◆ **Work task**:
For the data below, please report each line where the word "support" is found.

Records from a collection:
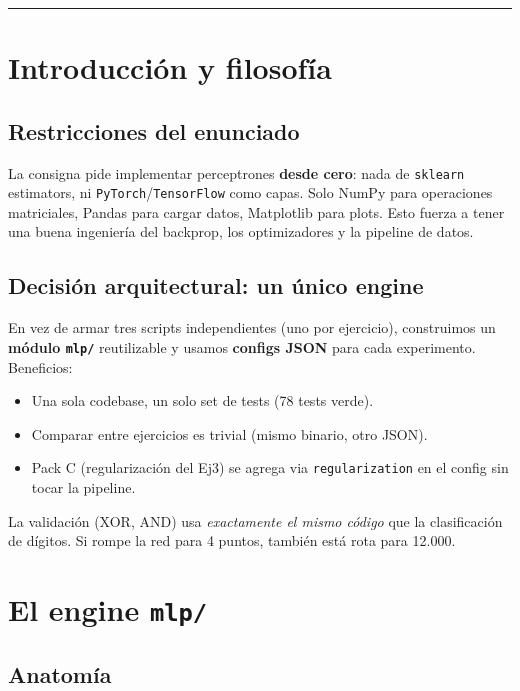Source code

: \documentclass[11pt,a4paper]{article}
\newcommand{\code}[1]{\texttt{\textcolor{accent}{#1}}}
\begin{document}
\tableofcontents
\bigskip\hrule\bigskip

\section{Introducción y filosofía}

\subsection{Restricciones del enunciado}
La consigna pide implementar perceptrones \textbf{desde cero}: nada de \texttt{sklearn} estimators, ni \texttt{PyTorch}/\texttt{TensorFlow} como capas. Solo NumPy para operaciones matriciales, Pandas para cargar datos, Matplotlib para plots. Esto fuerza a tener una buena ingeniería del backprop, los optimizadores y la pipeline de datos.

\subsection{Decisión arquitectural: un único engine}
En vez de armar tres scripts independientes (uno por ejercicio), construimos un \textbf{módulo \code{mlp/}} reutilizable y usamos \textbf{configs JSON} para cada experimento. Beneficios:
\begin{itemize}[leftmargin=1.4em, itemsep=2pt]
  \item Una sola codebase, un solo set de tests (78 tests verde).
  \item Comparar entre ejercicios es trivial (mismo binario, otro JSON).
  \item Pack C (regularización del Ej3) se agrega via \code{regularization} en el config sin tocar la pipeline.
\end{itemize}

\begin{insight}
La validación (XOR, AND) usa \emph{exactamente el mismo código} que la clasificación de dígitos. Si rompe la red para 4 puntos, también está rota para 12.000.
\end{insight}

\section{El engine \code{mlp/}}

\subsection{Anatomía}
\end{document}
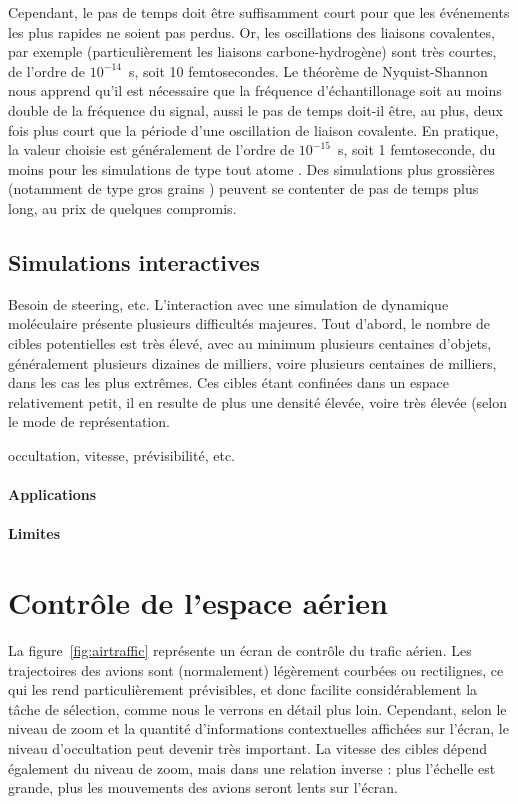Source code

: 	Cependant, le pas de temps doit être suffisamment court pour que les événements les plus rapides ne soient pas perdus. Or, les oscillations des liaisons covalentes, par exemple (particulièrement les liaisons carbone-hydrogène) sont très courtes, de l'ordre de $10^{-14}$~s, soit 10 femtosecondes. Le théorème de Nyquist-Shannon~\cite{shannon1949communication} nous apprend qu'il est nécessaire que la fréquence d'échantillonage soit au moins double de la fréquence du signal, aussi le pas de temps doit-il être, au plus, deux fois plus court que la période d'une oscillation de liaison covalente. En pratique, la valeur choisie est généralement de l'ordre de $10^{-15}$~s, soit 1 femtoseconde, du moins pour les simulations de type \og tout atome \fg{}. Des simulations plus grossières (notamment de type \og gros grains \fg{}) peuvent se contenter de pas de temps plus long, au prix de quelques compromis.
	
    
	\subsection{Simulations interactives}
	Besoin de steering, etc.
	L'interaction avec une simulation de dynamique moléculaire présente plusieurs difficultés majeures. Tout d'abord, le nombre de cibles potentielles est très élevé, avec au minimum plusieurs centaines d'objets, généralement plusieurs dizaines de milliers, voire plusieurs centaines de milliers, dans les cas les plus extrêmes. Ces cibles étant confinées dans un espace relativement petit, il en resulte de plus une densité élevée, voire très élevée (selon le mode de représentation.
	
	occultation, vitesse, prévisibilité, etc.
	 
    \paragraph{Applications}
    
    \paragraph{Limites}
	
	\section{Contrôle de l'espace aérien}
	La figure~\ref{fig:airtraffic} représente un écran de contrôle du trafic aérien. Les trajectoires des avions sont (normalement) légèrement courbées ou rectilignes, ce qui les rend particulièrement prévisibles, et donc facilite considérablement la tâche de sélection, comme nous le verrons en détail plus loin. Cependant, selon le niveau de zoom et la quantité d'informations contextuelles affichées sur l'écran, le niveau d'occultation peut devenir très important. La vitesse des cibles dépend également du niveau de zoom, mais dans une relation inverse : plus l'échelle est grande, plus les mouvements des avions seront lents sur l'écran.
	
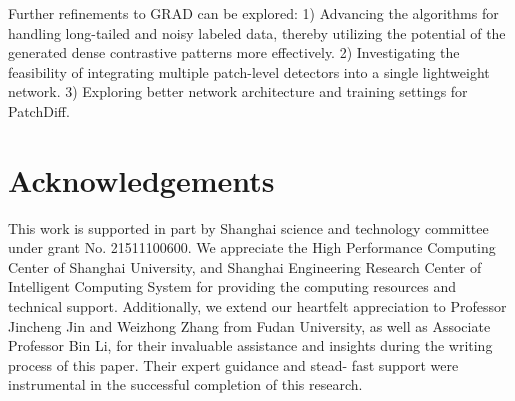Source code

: \documentclass[letterpaper]{article} %
\begin{document}
Further refinements to GRAD can be explored: 1) Advancing the algorithms for handling long-tailed and noisy labeled data, thereby utilizing the potential of the generated dense contrastive patterns more effectively. 2) Investigating the feasibility of integrating multiple patch-level detectors into a single lightweight network. 3) Exploring better network architecture and training settings for PatchDiff.

\section{Acknowledgements}

This work is supported in part by Shanghai science and technology committee under grant No. 21511100600.  We appreciate the High Performance Computing Center of Shanghai University, and Shanghai Engineering Research Center of Intelligent Computing System for providing the computing resources and technical support. Additionally, we extend our heartfelt appreciation to Professor Jincheng Jin and Weizhong Zhang from Fudan University, as well as Associate Professor Bin Li, for their invaluable assistance and insights during the writing process of this paper. Their expert guidance and stead- fast support were instrumental in the successful completion of this research.
\end{document}
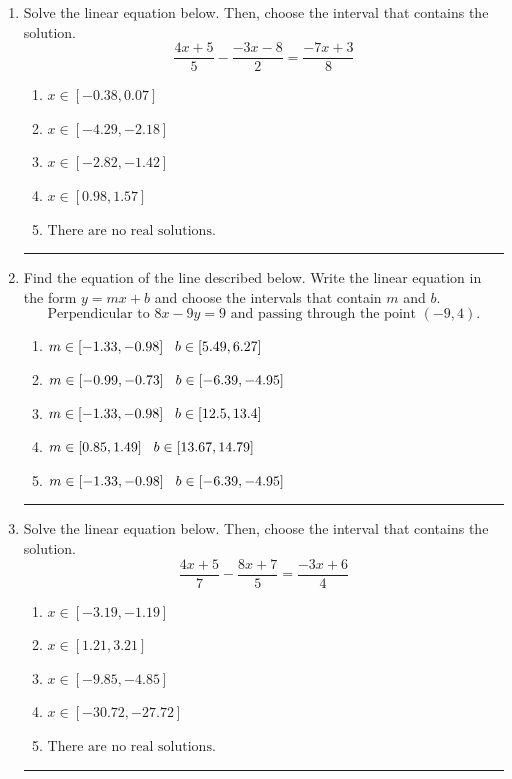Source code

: \documentclass[14pt]{extbook}
\newcommand{\litem}[1]{\item#1\hspace*{-1cm}\rule{\textwidth}{0.4pt}}
\begin{document}
\begin{enumerate}
{\begin{enumerate}[label=\Alph*.]
\end{enumerate} }
\litem{
Solve the linear equation below. Then, choose the interval that contains the solution.\[ \frac{4x + 5}{5} - \frac{-3x -8}{2} = \frac{-7x + 3}{8} \]\begin{enumerate}[label=\Alph*.]
\item \( x \in [-0.38, 0.07] \)
\item \( x \in [-4.29, -2.18] \)
\item \( x \in [-2.82, -1.42] \)
\item \( x \in [0.98, 1.57] \)
\item \( \text{There are no real solutions.} \)

\end{enumerate} }
\litem{
Find the equation of the line described below. Write the linear equation in the form $ y=mx+b $ and choose the intervals that contain $m$ and $b$.\[ \text{Perpendicular to } 8 x - 9 y = 9 \text{ and passing through the point } (-9, 4). \]\begin{enumerate}[label=\Alph*.]
\item \( m \in [-1.33, -0.98] \hspace*{3mm} b \in [5.49, 6.27] \)
\item \( m \in [-0.99, -0.73] \hspace*{3mm} b \in [-6.39, -4.95] \)
\item \( m \in [-1.33, -0.98] \hspace*{3mm} b \in [12.5, 13.4] \)
\item \( m \in [0.85, 1.49] \hspace*{3mm} b \in [13.67, 14.79] \)
\item \( m \in [-1.33, -0.98] \hspace*{3mm} b \in [-6.39, -4.95] \)

\end{enumerate} }
\litem{
Solve the linear equation below. Then, choose the interval that contains the solution.\[ \frac{4x + 5}{7} - \frac{8x + 7}{5} = \frac{-3x + 6}{4} \]\begin{enumerate}[label=\Alph*.]
\item \( x \in [-3.19, -1.19] \)
\item \( x \in [1.21, 3.21] \)
\item \( x \in [-9.85, -4.85] \)
\item \( x \in [-30.72, -27.72] \)
\item \( \text{There are no real solutions.} \)


\end{enumerate}}
\end{enumerate}
\end{document}

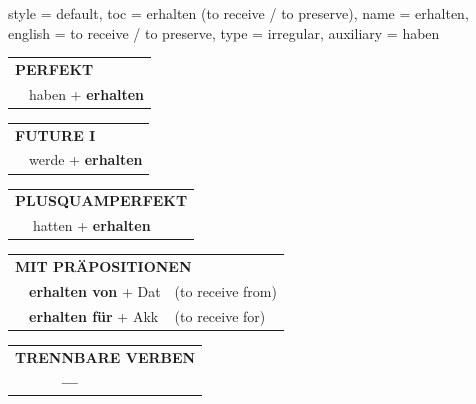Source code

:\begin{verbentry}{
  style = {default},
  toc = {erhalten (to receive / to preserve)},
  name = {erhalten},
  english = {to receive / to preserve},
  type = {irregular},
  auxiliary = {haben}
}
 \begin{tabular}{rl}
     \multicolumn{2}{l}{\textbf{PERFEKT}}\\
   & haben + \textbf{erhalten}\\
  \end{tabular}
\hfill
   \begin{tabular}{rl}
    \multicolumn{2}{l}{\textbf{FUTURE I} }\\
   & werde + \textbf{erhalten}\\
  \end{tabular}
\hfill
   \begin{tabular}{rl}
      \multicolumn{2}{l}{\textbf{PLUSQUAMPERFEKT}}\\
   & hatten + \textbf{erhalten}\\
  \end{tabular}

   \vspace{10pt}

   \begin{tabular}{lll}
      \multicolumn{3}{l}{\textbf{MIT PRÄPOSITIONEN}}\\
& \textbf{erhalten von} + Dat & (to receive from)\\
& \textbf{erhalten für} + Akk & (to receive for)\\
\end{tabular}
  \hfill
   \begin{tabular}{lll}
\multicolumn{3}{l}{\textbf{TRENNBARE VERBEN}}\\
& \textbf{---} & \\
\end{tabular}

  \vspace{-5pt}
\end{verbentry}

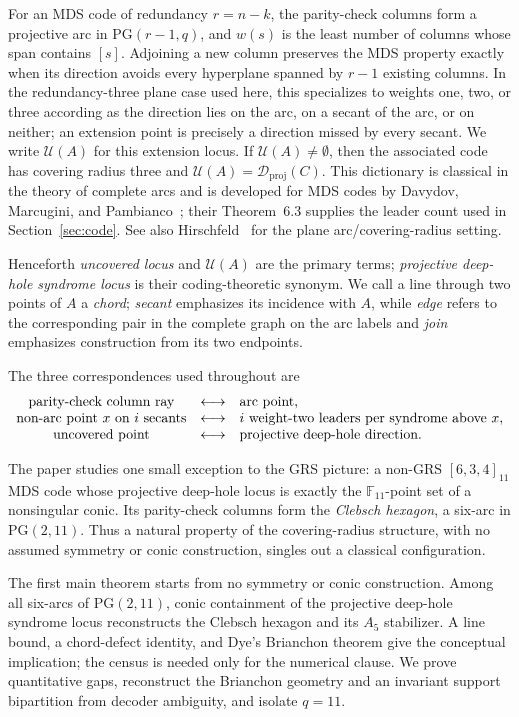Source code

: \documentclass[11pt]{article}
\theoremstyle{definition}
\theoremstyle{remark}
\newcommand{\PG}{\mathrm{PG}}
\newcommand{\F}{\mathbb{F}}
\newcommand{\cU}{\mathcal{U}}
\begin{document}
For an MDS code of redundancy $r=n-k$, the parity-check columns form a
projective arc in $\PG(r-1,q)$, and $w(s)$ is the least number of columns
whose span contains $[s]$. Adjoining a new column preserves the MDS property
exactly when its direction avoids every hyperplane spanned by $r-1$ existing
columns. In the redundancy-three plane case used here, this specializes to
weights one, two, or three according as the direction lies on the arc, on a
secant of the arc, or on neither; an extension point is precisely a direction
missed by every secant. We write $\cU(A)$ for this extension locus. If
$\cU(A)\ne\emptyset$, then the associated code has covering radius three
and $\cU(A)=\mathcal D_{\mathrm{proj}}(C)$. This dictionary is classical in
the theory of complete arcs and is developed for MDS codes by Davydov,
Marcugini, and Pambianco~\cite{DMP2021}; their Theorem~6.3 supplies the
leader count used in Section~\ref{sec:code}. See also
Hirschfeld~\cite{Hirschfeld1998} for the plane arc/covering-radius setting.

Henceforth \emph{uncovered locus} and $\cU(A)$ are the primary terms;
\emph{projective deep-hole syndrome locus} is their coding-theoretic synonym.
We call a line through two points of $A$ a \emph{chord}; \emph{secant}
emphasizes its incidence with $A$, while \emph{edge} refers to the
corresponding pair in the complete graph on the arc labels and \emph{join}
emphasizes construction from its two endpoints.

The three correspondences used throughout are
\[
\begin{array}{c@{\quad\longleftrightarrow\quad}l}
\text{parity-check column ray}&\text{arc point},\\
\text{non-arc point $x$ on $i$ secants}&
  \text{$i$ weight-two leaders per syndrome above $x$},\\
\text{uncovered point}&\text{projective deep-hole direction}.
\end{array}
\]

The paper studies one small exception to the GRS picture: a non-GRS
$[6,3,4]_{11}$ MDS code whose projective deep-hole locus is exactly the
$\F_{11}$-point set of a nonsingular conic. Its parity-check columns form
the \emph{Clebsch hexagon}, a six-arc in $\PG(2,11)$. Thus a natural
property of the covering-radius structure, with no assumed symmetry or
conic construction, singles out a classical configuration.

The first main theorem starts from no symmetry or conic construction.
Among all six-arcs of $\PG(2,11)$, conic containment of the projective
deep-hole syndrome locus reconstructs the Clebsch hexagon and its $A_5$
stabilizer.  A line bound, a chord-defect identity, and Dye's Brianchon
theorem give the conceptual implication; the census is needed only for the
numerical clause.  We prove quantitative gaps, reconstruct the Brianchon
geometry and an invariant support bipartition from decoder ambiguity, and
isolate $q=11$.
\end{document}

◆ **Response to the task**:
This work is supported in part by Shanghai science and technology committee under grant No. 21511100600.  We appreciate the High Performance Computing Center of Shanghai University, and Shanghai Engineering Research Center of Intelligent Computing System for providing the computing resources and technical support. Additionally, we extend our heartfelt appreciation to Professor Jincheng Jin and Weizhong Zhang from Fudan University, as well as Associate Professor Bin Li, for their invaluable assistance and insights during the writing process of this paper. Their expert guidance and stead- fast support were instrumental in the successful completion of this research.
geometry and an invariant support bipartition from decoder ambiguity, and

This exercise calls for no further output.